I have just enough presence of mind to remember my gratitude for having gotten away for a week’s pilgrimage in spring to the Berkshires. The photographs I made during the sojourn are good reminders. It was something of a serendipitous fluke to find three people to cover my workplace shifts, and that my arrival in Stockbridge was exactly on the Feast Day of the Divine Mercy. I knew that I needed to gather up whatever energy and grace I could find, so that I could dig even harder into scouring for a place to live. Safe, Spacious, and Civilized, as my tireless networking tends to include. Because last summer’s desperation-searching ended in defeat, the scouring never stopped. I vowed not to endure a repeat of last year. But here it comes, with its scythe, as time runs out again. Numerous Maine residents are doing battle with a similar plight, thrown beneath the merciless wheels of hypergentrification. I’m no longer surprised at the tone-deafness of elected leaders; they all have what they need, thus they do not relate as they vote themselves pay raises. I’ve spoken with countless people about housing in the past 14 months, and listen to as many stories. There are the willing who are unable to help, but there are the able who are unwilling to help. The latter category is lulled by that ubiquitous wagon-circling prevalent in this culture; the most shocking instances of this I’ve had to wince through have been from, of all things, influential religious leaders who should know better.
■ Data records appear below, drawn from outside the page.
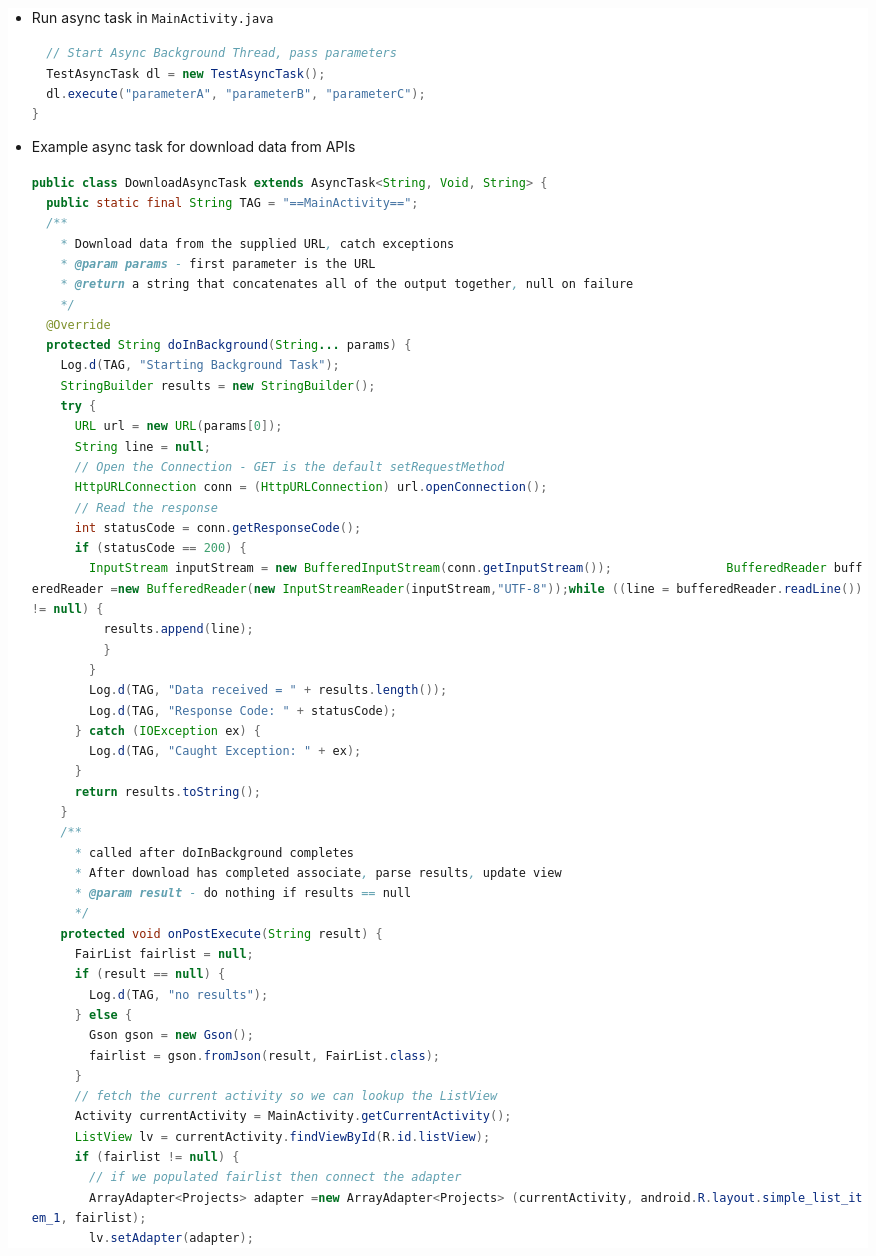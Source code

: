 * Run async task in `MainActivity.java`

  ```java
    // Start Async Background Thread, pass parameters
    TestAsyncTask dl = new TestAsyncTask();
    dl.execute("parameterA", "parameterB", "parameterC");
  }
  ```

* Example async task for download data from APIs

  ```java
  public class DownloadAsyncTask extends AsyncTask<String, Void, String> {
    public static final String TAG = "==MainActivity==";
    /**
      * Download data from the supplied URL, catch exceptions
      * @param params - first parameter is the URL
      * @return a string that concatenates all of the output together, null on failure
      */
    @Override
    protected String doInBackground(String... params) {
      Log.d(TAG, "Starting Background Task");
      StringBuilder results = new StringBuilder();
      try {
        URL url = new URL(params[0]);
        String line = null;
        // Open the Connection - GET is the default setRequestMethod
        HttpURLConnection conn = (HttpURLConnection) url.openConnection();
        // Read the response
        int statusCode = conn.getResponseCode();
        if (statusCode == 200) {
          InputStream inputStream = new BufferedInputStream(conn.getInputStream());                BufferedReader bufferedReader =new BufferedReader(new InputStreamReader(inputStream,"UTF-8"));while ((line = bufferedReader.readLine()) != null) {
            results.append(line);
            }
          }
          Log.d(TAG, "Data received = " + results.length());
          Log.d(TAG, "Response Code: " + statusCode);
        } catch (IOException ex) {
          Log.d(TAG, "Caught Exception: " + ex);
        }
        return results.toString();
      }
      /**
        * called after doInBackground completes
        * After download has completed associate, parse results, update view
        * @param result - do nothing if results == null
        */
      protected void onPostExecute(String result) {
        FairList fairlist = null;
        if (result == null) {
          Log.d(TAG, "no results");
        } else {
          Gson gson = new Gson();
          fairlist = gson.fromJson(result, FairList.class);
        }
        // fetch the current activity so we can lookup the ListView
        Activity currentActivity = MainActivity.getCurrentActivity();
        ListView lv = currentActivity.findViewById(R.id.listView);
        if (fairlist != null) {
          // if we populated fairlist then connect the adapter
          ArrayAdapter<Projects> adapter =new ArrayAdapter<Projects> (currentActivity, android.R.layout.simple_list_item_1, fairlist);
          lv.setAdapter(adapter);
  ```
And it’s not that I ask for anyone to pay my expenses; what I request are leads and referrals. Networking. Are we parts of solutions, or are we parts of the problem? Who will dare to be tangibly caring? Who wants to really live the Golden Rule?

seen in Stockbridge, MA.



Trying to stretch the imaginations of the ignorant, I ask professional ministers to join me in praying- at the very least (as inspiration may follow) for the homeless and the displaced. There are many. This region’s larger parishes are in the suburbs, though they tend to use the name Portland, despite having nothing to do with what they perceive as the city’s benighted unwashed. Well aware of my own level of unabated trauma (noticeable when the racket from upstairs drives me outside the building in all weather), I am physically wrenched when I speak with and see people that have no place to call home. Not wanting to be exploitive, I chose not to take photos of the “tent cities,” along local roadways. It momentarily suffices to describe rows and clusters of plastic canopies in highway gullies, thick with mud, the occupants’ spare clothing draped over chainlink bordering a commuter “park-and-ride” lot, amidst piles and piles of detritus. It is a constant heartache to see. These souls could be any one of us. A handful of people try to be helpful, namely a friend and pastor who connects homeless veterans with transitional housing in a motel. A social worker and housing advocate I spoke with referred to people like me as rent-burdened, which means an excess of 30% of my income (for me, it’s more like 50%) goes to pay rent. I tell friends that the search for better, peaceful housing is the search for higher ground to be able to find some form of healing while continuing to work and aspiring for stability and comfort. I don’t dare predict anything.